I've seen a lot of posts lately in groups on Facebook from people who draw, stating that "they didn't take art", or "had no formal education", and are "self taught". Which is fine... But it is almost as if they are implying that they are better than someone with an art based education because they did it themselves; that they were given a gift, and have never looked at Instagram, YouTube, or any other single piece of art ever. (So, no Disney, no Cadburys or Kellog’s, shit even my kids nappies have artwork on them). That they worked it all out, totally by themselves without any reference material, like not even the cave men did. But Sharon, that’s a picture of Moana. Whatever.

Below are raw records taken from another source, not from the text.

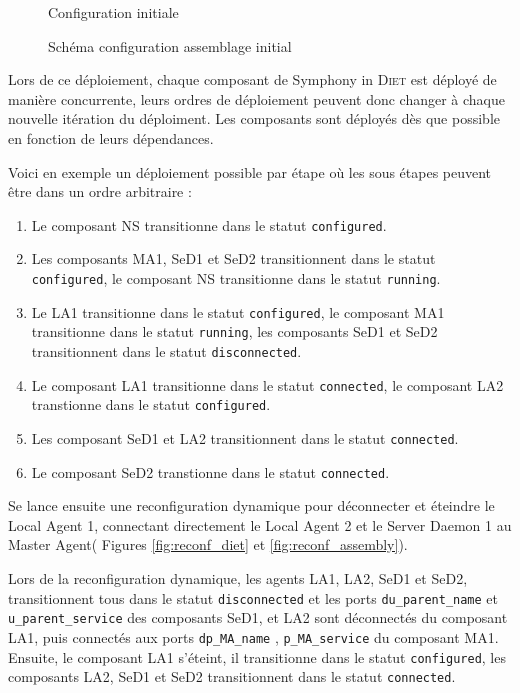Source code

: \documentclass{article}
\newcommand{\cf}{\emph{\text{cf }}\xspace}
\newcommand{\diet}{\textsc{Diet}\xspace} %
\newcommand{\ma}{Master Agent\xspace}
\newcommand{\la}{Local Agent\xspace}
\newcommand{\sed}{Server Daemon\xspace}
\newcommand{\symphonyind}{Symphony in \diet} %
\begin{document}
\begin{figure}[h!]
\centering
	
\caption{Configuration initiale}
\label{fig:conf_diet}
\end{figure}

\begin{figure}[h!]
\centering
	
\caption{Schéma configuration assemblage initial}
\label{fig:conf_assembly}
\end{figure}

Lors de ce déploiement, chaque composant de \symphonyind est déployé de manière
concurrente, leurs ordres de déploiement peuvent donc changer à chaque nouvelle
itération du déploiment. Les composants sont déployés dès que possible en
fonction de leurs dépendances.

Voici en exemple un déploiement possible par étape où les sous étapes peuvent
être dans un ordre arbitraire :
\begin{enumerate}
	\item Le composant NS transitionne dans le statut \texttt{configured}.
	\item Les composants MA1, SeD1 et SeD2 transitionnent dans le statut
	\texttt{configured}, le composant NS transitionne dans le statut
	\texttt{running}.
	\item Le LA1 transitionne dans le statut \texttt{configured}, le composant
	MA1 transitionne dans le statut \texttt{running}, les composants SeD1 et SeD2
	transitionnent dans le statut \texttt{disconnected}.
	\item Le composant LA1 transitionne dans le statut \texttt{connected}, le
	composant LA2 transtionne dans le statut \texttt{configured}.
	\item Les composant SeD1 et LA2 transitionnent dans le statut
	\texttt{connected}.
	\item Le composant SeD2 transtionne dans le statut \texttt{connected}.
\end{enumerate}


Se lance ensuite une reconfiguration dynamique pour déconnecter et éteindre le
\la 1, connectant directement le \la 2 et le \sed 1 au \ma (\cf Figures
\ref{fig:reconf_diet} et \ref{fig:reconf_assembly}).

Lors de la reconfiguration dynamique, les agents LA1, LA2, SeD1 et SeD2,
transitionnent tous dans le statut \texttt{disconnected} et les ports \og
\texttt{du\_parent\_name} \fg et \og \texttt{u\_parent\_service} \fg des
composants SeD1, et LA2 sont déconnectés du composant LA1, puis connectés aux
ports \og \texttt{dp\_MA\_name} \fg, \og \texttt{p\_MA\_service} \fg du
composant MA1. Ensuite, le composant LA1 s'éteint, il transitionne dans le
statut \texttt{configured}, les composants LA2, SeD1 et SeD2 transitionnent
dans le statut \texttt{connected}.
\end{document}
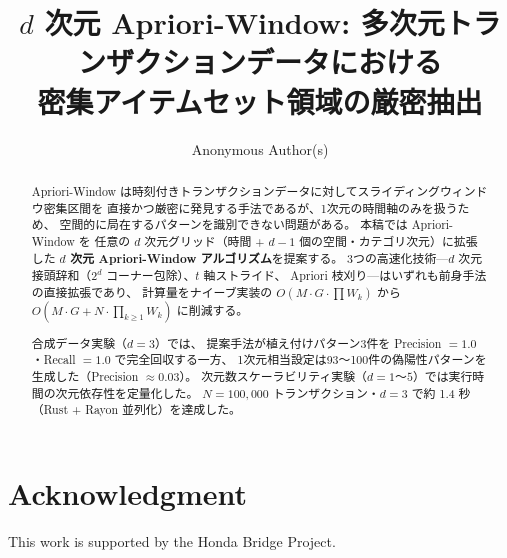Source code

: \documentclass[sigconf,natbib=true]{acmart}
\begin{document}
\title{$d$ 次元 Apriori-Window: 多次元トランザクションデータにおける\\
密集アイテムセット領域の厳密抽出}

\author{Anonymous Author(s)}

\begin{abstract}
Apriori-Window は時刻付きトランザクションデータに対してスライディングウィンドウ密集区間を
直接かつ厳密に発見する手法であるが、1次元の時間軸のみを扱うため、
空間的に局在するパターンを識別できない問題がある。
本稿では Apriori-Window を
任意の $d$ 次元グリッド（時間 + $d{-}1$ 個の空間・カテゴリ次元）に拡張した
\textbf{$d$ 次元 Apriori-Window アルゴリズム}を提案する。
3つの高速化技術---$d$ 次元接頭辞和（$2^d$ コーナー包除）、$t$ 軸ストライド、
Apriori 枝刈り---はいずれも前身手法の直接拡張であり、
計算量をナイーブ実装の $O\!\left(M \cdot G \cdot \prod W_k\right)$ から
$O\!\left(M \cdot G + N \cdot \prod_{k\geq1} W_k\right)$ に削減する。

合成データ実験（$d{=}3$）では、
提案手法が植え付けパターン3件を Precision $= 1.0$・Recall $= 1.0$ で完全回収する一方、
1次元相当設定は93〜100件の偽陽性パターンを生成した（Precision $\approx 0.03$）。
次元数スケーラビリティ実験（$d{=}1$〜$5$）では実行時間の次元依存性を定量化した。
$N = 100{,}000$ トランザクション・$d{=}3$ で約 1.4 秒（Rust + Rayon 並列化）を達成した。
\end{abstract}


\maketitle








\section*{Acknowledgment}
This work is supported by the Honda Bridge Project.



\end{document}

Can I just clear something up. Every artist is self-taught... No one holds your hand. We all sat there drawing shit we can see! Now days you can literally look up how to do anything. Did you google how to do that? Hmmmm? (Shakes head and points at self) “Me nooooooo... I learned myself see”. I’m sure we are all guilty of this at some point. I just find it amusing.

Taking art at a higher level doesn't actually teach you how to draw. You should ideally know how to use a pencil before enrolling. Just saying. It teaches you how to contextualise. It shows you how to use something visually as a method of representation and meaning for something else. It leads you into art spaces, history books, political manifestos, science texts, thesis on psychology or philosophical diaries that you had no idea you could connect together in such ways. You learn to research, underpin and put together pieces of information like a detective; and while you do this you begin to imagine, and see, and create in your mind, all the while learning about yourself. (Sounds glorious doesn’t it?). You find visuals that make sense to you (but literally no one else. Good luck in the crit). You find other artists who have used certain materials or techniques that convey the emotions you are looking to evoke in others. It forces you to look at yourself... and you have to write all of this down. Not draw it.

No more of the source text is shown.